This had to be a great event. I wish I could have made it. I had my annual fantasy football draft where I see some of my lifelong friends that live out of town for the only time of the year.... If one of those guys was preaching fast water and heavy jigs, I would listen to him


----------



## oldstinkyguy (Mar 28, 2010)

I wanted to take a minute and thank Mark for speaking, I thought you did an amazing job. Your seminar really hit home for me. On April 16th 1998 we had a single major thunderstorm that changed my favorite 15 miles or so of the LMR completely. If I remember right my dad's rain gauge showed it rained 4.5 inches in two hours in South Lebanon, up around Morrow there was even more, I remember people having over 9" in theirs. Anyways if your familiar with places like Hall's Creek they were changed in a couple hours. If you hike the preserve at Hall's Creek you will see little waterfalls in the creeks that just weren't there the day before. This cloudburst dumped hundreds of tons of rock into the LMR. The big rock bar that Hall's Creek flows over at the mouth was built up tremendously by this. The effects of which you can see for hundreds of yards downstream as the river cuts into the banks. If anyones familiar with Caesar Creek spillway and that little metal bridge in the sidewalk right below the dam. well that rock bar out in front of that bridge appeared overnight after the storm, My dad was building a small koi pond at the time and drove up along river road and filled his truck with rock that had had been washed onto the road berm off the hillsides. St Rt 350 was washed out going into Morrow. My favorite fishing spot at the time (and now again) was at the mouth of a small tributary I'll call stream X. Well a week later I walked down to the mouth of stream X. Well it wasn't there! It was at least forty yards upstream! The former mouth was filled with hundreds of tons of gravel and rock! So over the years since then I've watched as the river redistributed all these rock and cut new channels and dug back out old ones. It was so interesting that I ended up exchanging emails with a geologist bugging him with questions. About then I first learned of things like thalwegs and lateral sort and point bars. Just the kind of stuff you talked about in your seminar. It's amazing really the complicated physics and hydrology behind how our rivers and streams work. Both over slow changes and fast catastrophic ones. I actually devoted a chapter in my next fishing book to this event and how it changed my thinking while out fishing, To me this is fascinating and I'd like to thank you again for an amazing seminar, if we take the things you covered and keep them in mind the next time we are out wading we will all be better fisherman because of you. Thanks again.

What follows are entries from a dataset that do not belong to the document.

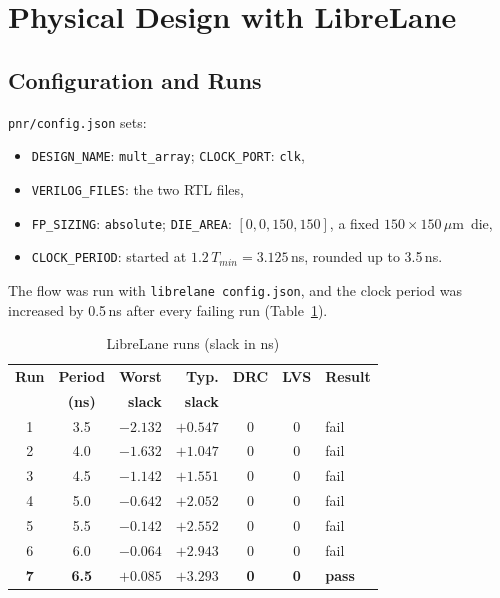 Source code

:\documentclass[conference]{IEEEtran}
\newcommand{\um}{\,$\mu$m}
\begin{document}
\section{Physical Design with LibreLane}

\subsection{Configuration and Runs}
\texttt{pnr/config.json} sets:
\begin{itemize}
    \item \texttt{DESIGN\_NAME}: \texttt{mult\_array}; \texttt{CLOCK\_PORT}: \texttt{clk},
    \item \texttt{VERILOG\_FILES}: the two RTL files,
    \item \texttt{FP\_SIZING}: \texttt{absolute}; \texttt{DIE\_AREA}: $[0,0,150,150]$, a fixed $150\times150$\um\ die,
    \item \texttt{CLOCK\_PERIOD}: started at $1.2\,T_{min} = 3.125$\,ns, rounded up to 3.5\,ns.
\end{itemize}
The flow was run with \texttt{librelane config.json}, and the clock period was increased by 0.5\,ns after
every failing run (Table~\ref{tab:runs}).

\begin{table}[H]
\centering
\caption{LibreLane runs (slack in ns)}
\label{tab:runs}
\setlength{\tabcolsep}{4.5pt}
\begin{tabular}{ccrrccl}
\toprule
\textbf{Run} & \textbf{Period} & \textbf{Worst} & \textbf{Typ.} & \textbf{DRC} & \textbf{LVS} & \textbf{Result} \\
 & \textbf{(ns)} & \textbf{slack} & \textbf{slack} & & & \\
\midrule
1 & 3.5 & $-2.132$ & $+0.547$ & 0 & 0 & fail \\
2 & 4.0 & $-1.632$ & $+1.047$ & 0 & 0 & fail \\
3 & 4.5 & $-1.142$ & $+1.551$ & 0 & 0 & fail \\
4 & 5.0 & $-0.642$ & $+2.052$ & 0 & 0 & fail \\
5 & 5.5 & $-0.142$ & $+2.552$ & 0 & 0 & fail \\
6 & 6.0 & $-0.064$ & $+2.943$ & 0 & 0 & fail \\
\textbf{7} & \textbf{6.5} & $\mathbf{+0.085}$ & $\mathbf{+3.293}$ & \textbf{0} & \textbf{0} & \textbf{pass} \\
\bottomrule
\end{tabular}
\end{table}
\end{document}
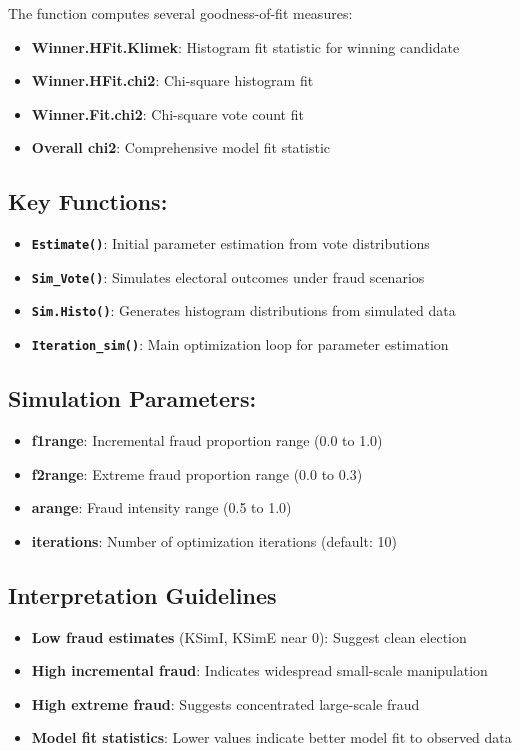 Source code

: \documentclass{article}
\begin{document}
The function computes several goodness-of-fit measures:

\begin{itemize}
    \item \textbf{Winner.HFit.Klimek}: Histogram fit statistic for winning candidate
    \item \textbf{Winner.HFit.chi2}: Chi-square histogram fit
    \item \textbf{Winner.Fit.chi2}: Chi-square vote count fit
    \item \textbf{Overall chi2}: Comprehensive model fit statistic
\end{itemize}

\subsection{Key Functions:}
\begin{itemize}
    \item \textbf{\texttt{Estimate()}}: Initial parameter estimation from vote distributions
    \item \textbf{\texttt{Sim\_Vote()}}: Simulates electoral outcomes under fraud scenarios
    \item \textbf{\texttt{Sim.Histo()}}: Generates histogram distributions from simulated data
    \item \textbf{\texttt{Iteration\_sim()}}: Main optimization loop for parameter estimation
\end{itemize}

\subsection{Simulation Parameters:}
\begin{itemize}
    \item \textbf{f1range}: Incremental fraud proportion range (0.0 to 1.0)
    \item \textbf{f2range}: Extreme fraud proportion range (0.0 to 0.3)  
    \item \textbf{arange}: Fraud intensity range (0.5 to 1.0)
    \item \textbf{iterations}: Number of optimization iterations (default: 10)
\end{itemize}

\subsection{Interpretation Guidelines}
\begin{itemize}
    \item \textbf{Low fraud estimates} (KSimI, KSimE near 0): Suggest clean election
    \item \textbf{High incremental fraud}: Indicates widespread small-scale manipulation
    \item \textbf{High extreme fraud}: Suggests concentrated large-scale fraud
    \item \textbf{Model fit statistics}: Lower values indicate better model fit to observed data
\end{itemize}
\end{document}
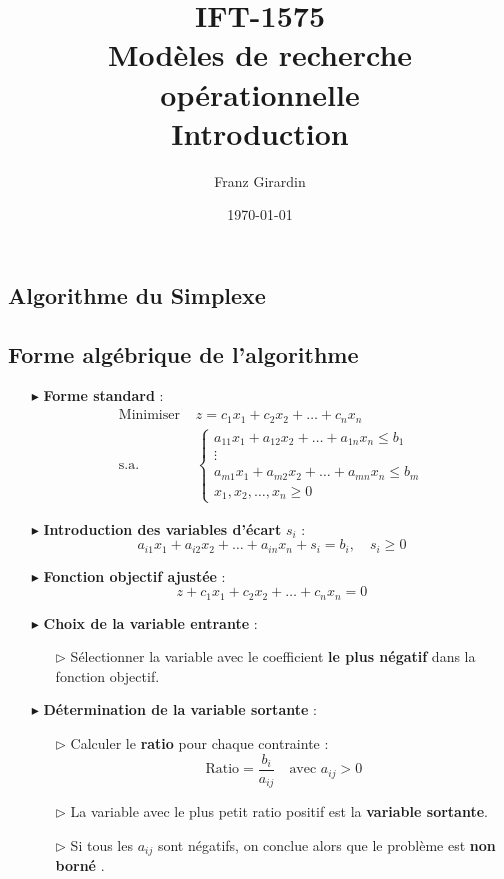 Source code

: \documentclass{report}
\title{\huge{IFT-1575}\\\Huge{Modèles de recherche opérationnelle}\\\vspace{2em} Introduction}
\author{\huge{Franz Girardin}}
\date{\today}
\begin{document}
\begin{multicols*}{2}
\chapter{Algorithme du Simplexe}
\section{Forme algébrique de l'algorithme}
\begin{itemize}
    \item[$\blacktriangleright$] \textbf{Forme standard} :
    \begin{align*}
        \text{Minimiser } & z = c_1x_1 + c_2x_2 + \dots + c_nx_n \\
        \text{s.a. } &
        \begin{cases}
            a_{11}x_1 + a_{12}x_2 + \dots + a_{1n}x_n \leq b_1 \\
            \vdots \\
            a_{m1}x_1 + a_{m2}x_2 + \dots + a_{mn}x_n \leq b_m \\
            x_1, x_2, \dots, x_n \geq 0
        \end{cases}
    \end{align*}

    \item[$\blacktriangleright$] \textbf{Introduction des variables d'écart} $s_i$ :
    \[
    a_{i1}x_1 + a_{i2}x_2 + \dots + a_{in}x_n + s_i = b_i, \quad s_i \geq 0
    \]

    \item[$\blacktriangleright$] \textbf{Fonction objectif ajustée} :
    \[
    z + c_1x_1 + c_2x_2 + \dots + c_nx_n = 0
    \]

    \item[$\blacktriangleright$] \textbf{Choix de la variable entrante} :
    \begin{itemize}
        \item[$\rhd$] Sélectionner la variable avec le coefficient \textbf{le plus négatif} dans la fonction objectif.
    \end{itemize}

    \item[$\blacktriangleright$] \textbf{Détermination de la variable sortante} :
    \begin{itemize}
        \item[$\rhd$] Calculer le \textbf{ratio} pour chaque contrainte :
        \[
        \boxed{\text{Ratio} = \dfrac{b_i}{a_{ij}}} \quad \text{avec } a_{ij} > 0
        \]
        \item[$\rhd$] La variable avec le plus petit ratio positif est la \textbf{variable sortante}.
        \item[$\rhd$] Si tous les $a_{ij}$ sont négatifs, on conclue 
            alors que le problème est \textbf{non borné}                        .
    \end{itemize}


\end{itemize}
\end{multicols*}
\end{document}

Now that's September I think I'm taking a few weeks off and just going to concentrate on fishing for a while. I'll let you all know how it turns out afterward....


----------



## Salmonid (Apr 14, 2004)

Thanks Steve, I wish I could have stayed for your lecture but I had to get back for my nite tourney at St Marys, which we won BTW. As far as my talk, when you understand watersheds at a much deeper level, youll certainly appreciate the power of mother nature and anglers who understand some of the basic rules of nature can use them to their advantages. Good luck fishing this week perhaps if your fishing an weekday afternoon, we can hook up.
BTW was nice meeting a few of the gang and I thought we had a great turnout and thanks for organizing the talks and providing the hot dogs. chips and drinks for lunch appreciated that!


Salmonid


----------



## strongto (Apr 1, 2013)

I really learned quite a bit and I ended up heading out on the river directly after and i found myself using some of the knowledge gained to look at the river in a different way.


----------



## Tom 513 (Nov 26, 2012)

I too had a huge urge to hit the Lmr after the talks, I think it was great that Mark and Steve took time to put on this seminar on such a nice Saturday afternoon and openly share there wisdom of fishing to help all of Us learn just a little more, they could of easily been out on the water them selves. Also wanted to give a shout out for the free lunch. I rarely make it that far East and Saturday was My first time in downtown Loveland and I was impressed. Good to meet You strongto, I am thinking name tags may be in order for the next event.


----------